Artigos de Dom Manoel João Francisco Dom Manoel João Francisco - Bispo Emérito

Postado dia 09/11/2016 às 14:31:29

O que queremos ser?

No último domingo, dia 06 de novembro a Igreja católica celebrou a Festa de Todos os Santos e Santas para lembrar que todos nós devemos ser “santos por vocação” (Rm 1,7; cf. 1Ts 4,3).

         As pessoas, com freqüência, reagem com espanto quando lhes perguntamos se são santas, mas não deviam, pois na concepção da Bíblia, a vida cristã só tem sentido se for vivida em santidade.

Com o correr do tempo, a santidade foi tomando conotações esteriotipadas e preconceituosas. Muitas vezes se confundiu santidade com fenômenos extraordinários: milagres, bilocações, longos períodos de jejum, marcas nas mãos, nos pés e no lado esquerdo do peito, lembrando as chagas de Jesus.

Sem negar que as pessoas marcadas por esses sinais podem ser santas, é preciso dizer que santidade é algo bem mais simples. Santidade, antes de tudo, é dom de Deus, que em sua magnanimidade concede esta graça a qualquer um de seus filhos ou filhas. Por isso, é possível ser santo e santa, também nas outras Igrejas cristãs e, até mesmo, nas religiões não-cristãs. O Papa Paulo VI, na homilia de canonização dos mártires ugandenses, incluiu também os mártires anglicanos.

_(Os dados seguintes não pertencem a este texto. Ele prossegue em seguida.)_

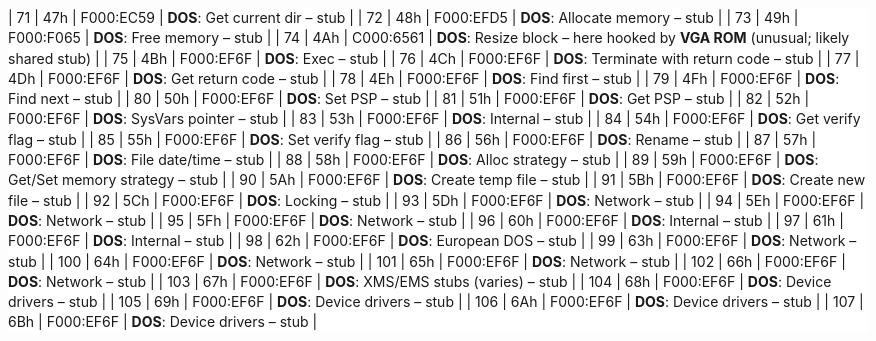 |        71 | 47h          | F000\:EC59      | **DOS**: Get current dir – stub                                                          |
|        72 | 48h          | F000\:EFD5      | **DOS**: Allocate memory – stub                                                          |
|        73 | 49h          | F000\:F065      | **DOS**: Free memory – stub                                                              |
|        74 | 4Ah          | C000:6561       | **DOS**: Resize block – here hooked by **VGA ROM** (unusual; likely shared stub)         |
|        75 | 4Bh          | F000\:EF6F      | **DOS**: Exec – stub                                                                     |
|        76 | 4Ch          | F000\:EF6F      | **DOS**: Terminate with return code – stub                                               |
|        77 | 4Dh          | F000\:EF6F      | **DOS**: Get return code – stub                                                          |
|        78 | 4Eh          | F000\:EF6F      | **DOS**: Find first – stub                                                               |
|        79 | 4Fh          | F000\:EF6F      | **DOS**: Find next – stub                                                                |
|        80 | 50h          | F000\:EF6F      | **DOS**: Set PSP – stub                                                                  |
|        81 | 51h          | F000\:EF6F      | **DOS**: Get PSP – stub                                                                  |
|        82 | 52h          | F000\:EF6F      | **DOS**: SysVars pointer – stub                                                          |
|        83 | 53h          | F000\:EF6F      | **DOS**: Internal – stub                                                                 |
|        84 | 54h          | F000\:EF6F      | **DOS**: Get verify flag – stub                                                          |
|        85 | 55h          | F000\:EF6F      | **DOS**: Set verify flag – stub                                                          |
|        86 | 56h          | F000\:EF6F      | **DOS**: Rename – stub                                                                   |
|        87 | 57h          | F000\:EF6F      | **DOS**: File date/time – stub                                                           |
|        88 | 58h          | F000\:EF6F      | **DOS**: Alloc strategy – stub                                                           |
|        89 | 59h          | F000\:EF6F      | **DOS**: Get/Set memory strategy – stub                                                  |
|        90 | 5Ah          | F000\:EF6F      | **DOS**: Create temp file – stub                                                         |
|        91 | 5Bh          | F000\:EF6F      | **DOS**: Create new file – stub                                                          |
|        92 | 5Ch          | F000\:EF6F      | **DOS**: Locking – stub                                                                  |
|        93 | 5Dh          | F000\:EF6F      | **DOS**: Network – stub                                                                  |
|        94 | 5Eh          | F000\:EF6F      | **DOS**: Network – stub                                                                  |
|        95 | 5Fh          | F000\:EF6F      | **DOS**: Network – stub                                                                  |
|        96 | 60h          | F000\:EF6F      | **DOS**: Internal – stub                                                                 |
|        97 | 61h          | F000\:EF6F      | **DOS**: Internal – stub                                                                 |
|        98 | 62h          | F000\:EF6F      | **DOS**: European DOS – stub                                                             |
|        99 | 63h          | F000\:EF6F      | **DOS**: Network – stub                                                                  |
|       100 | 64h          | F000\:EF6F      | **DOS**: Network – stub                                                                  |
|       101 | 65h          | F000\:EF6F      | **DOS**: Network – stub                                                                  |
|       102 | 66h          | F000\:EF6F      | **DOS**: Network – stub                                                                  |
|       103 | 67h          | F000\:EF6F      | **DOS**: XMS/EMS stubs (varies) – stub                                                   |
|       104 | 68h          | F000\:EF6F      | **DOS**: Device drivers – stub                                                           |
|       105 | 69h          | F000\:EF6F      | **DOS**: Device drivers – stub                                                           |
|       106 | 6Ah          | F000\:EF6F      | **DOS**: Device drivers – stub                                                           |
|       107 | 6Bh          | F000\:EF6F      | **DOS**: Device drivers – stub                                                           |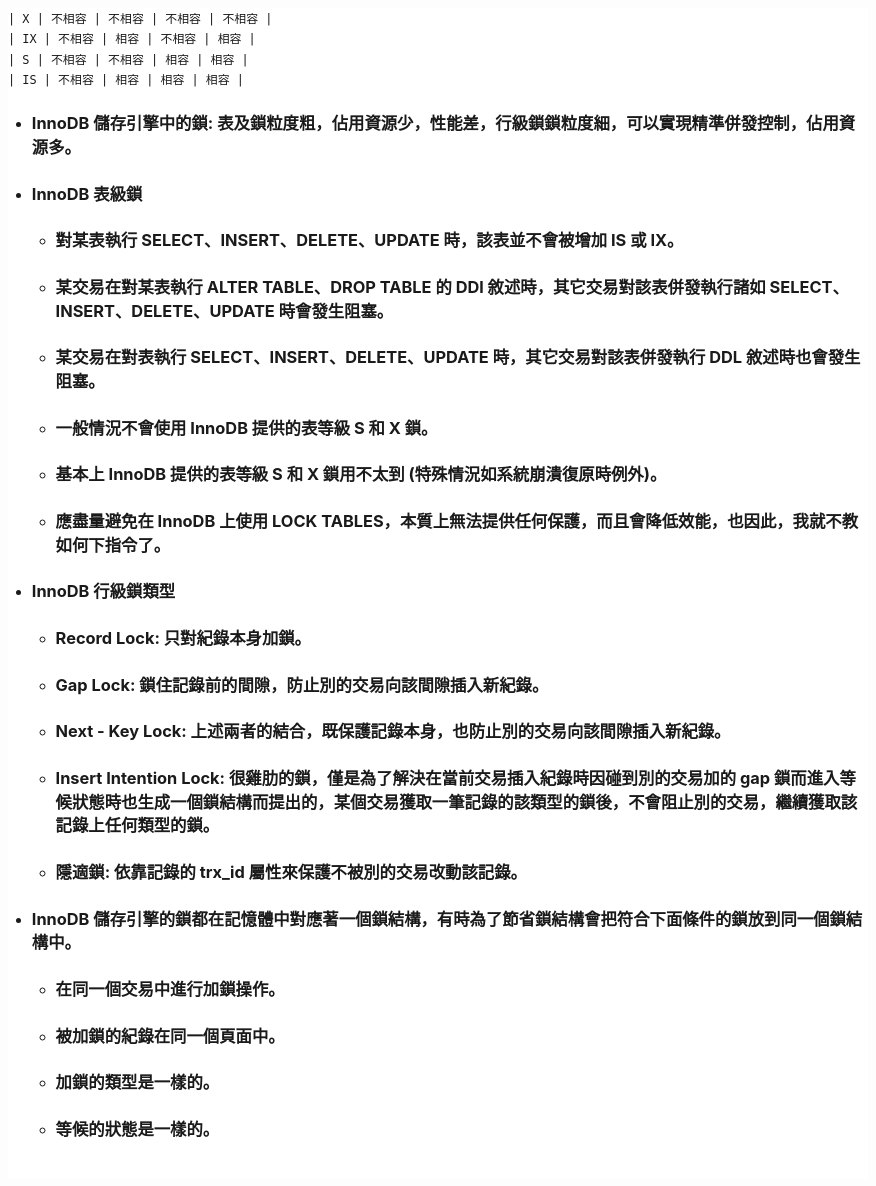     | X | 不相容 | 不相容 | 不相容 | 不相容 |
    | IX | 不相容 | 相容 | 不相容 | 相容 |
    | S | 不相容 | 不相容 | 相容 | 相容 |
    | IS | 不相容 | 相容 | 相容 | 相容 |
* ### InnoDB 儲存引擎中的鎖: 表及鎖粒度粗，佔用資源少，性能差，行級鎖鎖粒度細，可以實現精準併發控制，佔用資源多。
* ### InnoDB 表級鎖
    * ### 對某表執行 SELECT、INSERT、DELETE、UPDATE 時，該表並不會被增加 IS 或 IX。
    * ### 某交易在對某表執行 ALTER TABLE、DROP TABLE 的 DDl 敘述時，其它交易對該表併發執行諸如 SELECT、INSERT、DELETE、UPDATE 時會發生阻塞。
    * ### 某交易在對表執行 SELECT、INSERT、DELETE、UPDATE 時，其它交易對該表併發執行 DDL 敘述時也會發生阻塞。
    * ### 一般情況不會使用 InnoDB 提供的表等級 S 和 X 鎖。
    * ### 基本上 InnoDB 提供的表等級 S 和 X 鎖用不太到 (特殊情況如系統崩潰復原時例外)。
    * ### 應盡量避免在 InnoDB 上使用 LOCK TABLES，本質上無法提供任何保護，而且會降低效能，也因此，我就不教如何下指令了。
* ### InnoDB 行級鎖類型
    * ### Record Lock: 只對紀錄本身加鎖。
    * ### Gap Lock: 鎖住記錄前的間隙，防止別的交易向該間隙插入新紀錄。
    * ### Next - Key Lock: 上述兩者的結合，既保護記錄本身，也防止別的交易向該間隙插入新紀錄。
    * ### Insert Intention Lock: 很雞肋的鎖，僅是為了解決在當前交易插入紀錄時因碰到別的交易加的 gap 鎖而進入等候狀態時也生成一個鎖結構而提出的，某個交易獲取一筆記錄的該類型的鎖後，不會阻止別的交易，繼續獲取該記錄上任何類型的鎖。
    * ### 隱適鎖: 依靠記錄的 trx_id 屬性來保護不被別的交易改動該記錄。
* ### InnoDB 儲存引擎的鎖都在記憶體中對應著一個鎖結構，有時為了節省鎖結構會把符合下面條件的鎖放到同一個鎖結構中。
    * ### 在同一個交易中進行加鎖操作。
    * ### 被加鎖的紀錄在同一個頁面中。
    * ### 加鎖的類型是一樣的。
    * ### 等候的狀態是一樣的。
<br />
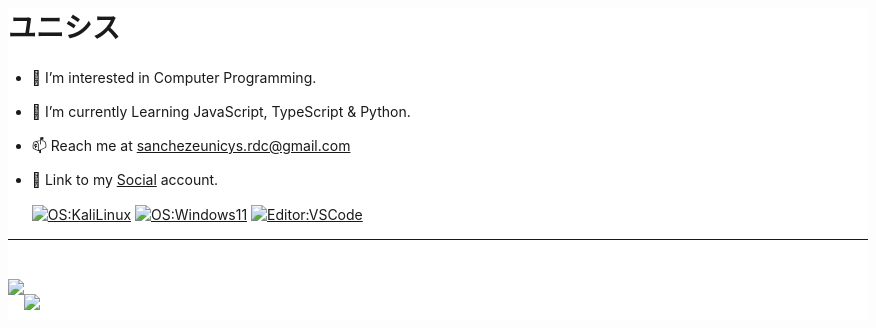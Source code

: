 <h1>ユニシス</h1>

- 👀 I’m interested in Computer Programming.
- 🌱 I’m currently Learning JavaScript, TypeScript & Python.
- 📫 Reach me at <a href="mailto:sanchezeunicys.rdc@gmail.com">sanchezeunicys.rdc@gmail.com</a>
- 🔗 Link to my <a href="https://www.facebook.com/sycinue.rdc/" target="_blank">Social</a> account.
	
  
  [![OS:KaliLinux](https://img.shields.io/badge/OS-KaliLinux-blue?style=flat-square&logo=kali-linux)](https://www.kali.org)
  [![OS:Windows11](https://img.shields.io/badge/OS-Windows11-blue?style=flat-square&logo=microsoft)](https://www.microsoft.com/windows/windows-11)
  [![Editor:VSCode](https://img.shields.io/badge/Editor-VSCode-blue?style=flat-square&logo=visual%20studio%20code)](https://code.visualstudio.com/)
  
---  	
<h1>
  <a href="https://github.com/sycinue-rdc"><img align="left" height="200%" src="https://github-readme-stats.vercel.app/api/top-langs/?username=sycinue-rdc&theme=onedark&hide_border=true&hide=html,css&langs_count=7" /></a>
  <a href="https://github.com/sycinue-rdc"><img align="center" height="200%" src="https://github-readme-stats.vercel.app/api?username=sycinue-rdc&include_all_commits=true&theme=onedark&show_icons=true&count_private=true&hide_border=true&hide=stars,issues,prs,contribs" /></a><br>
</h1>
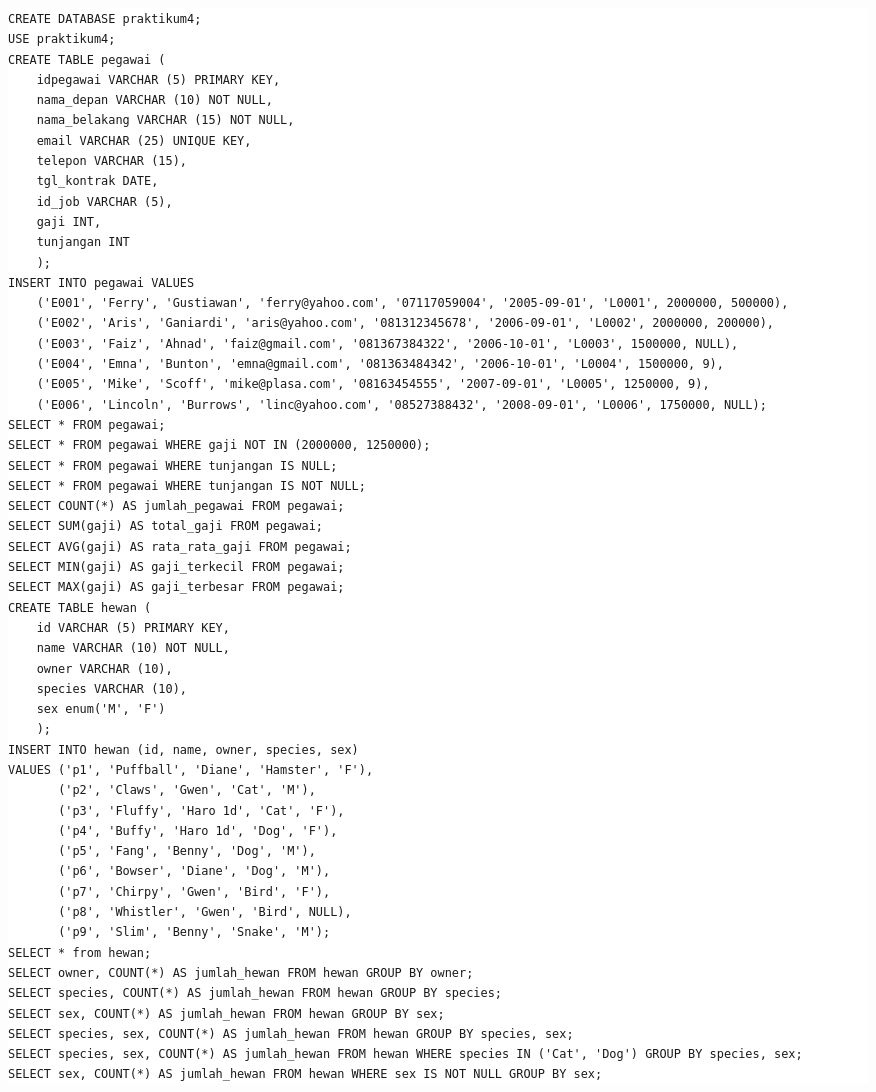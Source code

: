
 ```
CREATE DATABASE praktikum4;
USE praktikum4;
CREATE TABLE pegawai (
    idpegawai VARCHAR (5) PRIMARY KEY,
    nama_depan VARCHAR (10) NOT NULL,
    nama_belakang VARCHAR (15) NOT NULL,
    email VARCHAR (25) UNIQUE KEY,
    telepon VARCHAR (15),
    tgl_kontrak DATE,
    id_job VARCHAR (5),
    gaji INT,
    tunjangan INT
    );
INSERT INTO pegawai VALUES
    ('E001', 'Ferry', 'Gustiawan', 'ferry@yahoo.com', '07117059004', '2005-09-01', 'L0001', 2000000, 500000),
	('E002', 'Aris', 'Ganiardi', 'aris@yahoo.com', '081312345678', '2006-09-01', 'L0002', 2000000, 200000),
	('E003', 'Faiz', 'Ahnad', 'faiz@gmail.com', '081367384322', '2006-10-01', 'L0003', 1500000, NULL),
	('E004', 'Emna', 'Bunton', 'emna@gmail.com', '081363484342', '2006-10-01', 'L0004', 1500000, 9),
	('E005', 'Mike', 'Scoff', 'mike@plasa.com', '08163454555', '2007-09-01', 'L0005', 1250000, 9),
	('E006', 'Lincoln', 'Burrows', 'linc@yahoo.com', '08527388432', '2008-09-01', 'L0006', 1750000, NULL);
SELECT * FROM pegawai;
SELECT * FROM pegawai WHERE gaji NOT IN (2000000, 1250000);
SELECT * FROM pegawai WHERE tunjangan IS NULL;
SELECT * FROM pegawai WHERE tunjangan IS NOT NULL;
SELECT COUNT(*) AS jumlah_pegawai FROM pegawai;
SELECT SUM(gaji) AS total_gaji FROM pegawai;
SELECT AVG(gaji) AS rata_rata_gaji FROM pegawai;
SELECT MIN(gaji) AS gaji_terkecil FROM pegawai;
SELECT MAX(gaji) AS gaji_terbesar FROM pegawai;
CREATE TABLE hewan (
    id VARCHAR (5) PRIMARY KEY,
    name VARCHAR (10) NOT NULL,
    owner VARCHAR (10),
    species VARCHAR (10),
    sex enum('M', 'F')
    );
INSERT INTO hewan (id, name, owner, species, sex)
VALUES ('p1', 'Puffball', 'Diane', 'Hamster', 'F'),
       ('p2', 'Claws', 'Gwen', 'Cat', 'M'),
       ('p3', 'Fluffy', 'Haro 1d', 'Cat', 'F'),
       ('p4', 'Buffy', 'Haro 1d', 'Dog', 'F'),
       ('p5', 'Fang', 'Benny', 'Dog', 'M'),
       ('p6', 'Bowser', 'Diane', 'Dog', 'M'),
       ('p7', 'Chirpy', 'Gwen', 'Bird', 'F'),
       ('p8', 'Whistler', 'Gwen', 'Bird', NULL),
       ('p9', 'Slim', 'Benny', 'Snake', 'M');
SELECT * from hewan;
SELECT owner, COUNT(*) AS jumlah_hewan FROM hewan GROUP BY owner;
SELECT species, COUNT(*) AS jumlah_hewan FROM hewan GROUP BY species;
SELECT sex, COUNT(*) AS jumlah_hewan FROM hewan GROUP BY sex;
SELECT species, sex, COUNT(*) AS jumlah_hewan FROM hewan GROUP BY species, sex;
SELECT species, sex, COUNT(*) AS jumlah_hewan FROM hewan WHERE species IN ('Cat', 'Dog') GROUP BY species, sex;
SELECT sex, COUNT(*) AS jumlah_hewan FROM hewan WHERE sex IS NOT NULL GROUP BY sex;
```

Não se pode confundir santidade com perfeição moral. Quando achamos que ser santo é fazer tudo o que ninguém faz ou deixar de fazer o que todos fazem, caímos na armadilha da perfeição.  Os santos e as santas também erram e pecam. Mas justamente, porque são santos, eles e elas são capazes de perceber o quanto são frágeis e necessitados da graça de Deus. A perfeição em si mesma pode nos levar ao orgulho e auto-suficiência, o oposto da santidade. Nós todos vivemos a santidade em meio às fragilidades do cotidiano.  

São Paulo é o exemplo clássico deste processo de santificação. No início de sua vida de convertido, confessava com certo pesar: “Estou ciente que o bem não habita em mim, isto é, na minha carne. Pois querer o bem está ao meu alcance, não, porém, realizá-lo. Não faço bem que quero, mas faço o mal que não quero. (...). Descubro em mim esta lei: quando quero fazer o bem, é o mal que se me apresenta. (...). Infeliz que eu sou! Quem me libertará deste corpo de morte?” (Rm 7,18-24). No entanto, “o dom da graça foi sem proporção com o pecado (...). Onde se multiplicou o pecado, a graça transbordou” (Rm 5,15.20). Desta forma, no final da vida, podia proclamar cheio de alegria e gratidão: “É pela graça de Deus que sou o que sou. E a graça que ele reservou para mim não foi estéril” (1Cor 15,10). “Eu vivo, mas não eu: é Cristo que vive em mim” (Gl 2,20). “Para mim viver é Cristo” (Fp 1,21).  “Combati o bom combate, terminei a corrida, guardei a fé. Desde agora, está reservada para mim a coroa da justiça que o Senhor, justo juiz, me dará naquele dia” (1Tm 4,7-8).

O santo, portanto, antes de mais nada, é uma prova viva do poder da graça.

 Muito forte na vida dos santos e santas é a preocupação deles e delas com a dor e o sofrimento alheio. Eles e elas contemplam o mundo a partir de Deus que viu o sofrimento do povo, ouviu o seu clamor e desceu para libertá-lo (cf. Ex 3,7-8). A experiência que eles e elas fazem de Deus os faz mergulhar nas dores e sofrimento de seus contemporâneos e os leva a abraçar os atingidos pela dor com grande compaixão e profundo desejo de solidariedade e comunhão.

Concluo esta breve reflexão com uma citação da teóloga Maria Clara Bingemer: “Os santos são como espelho da graça divina no mundo. Canonizando santos, a Igreja quer dar testemunho ao mundo que aqueles seus filhos proclamados santos viveram plenamente o ethos do amor e da intimidade com Deus e o serviço dos outros”.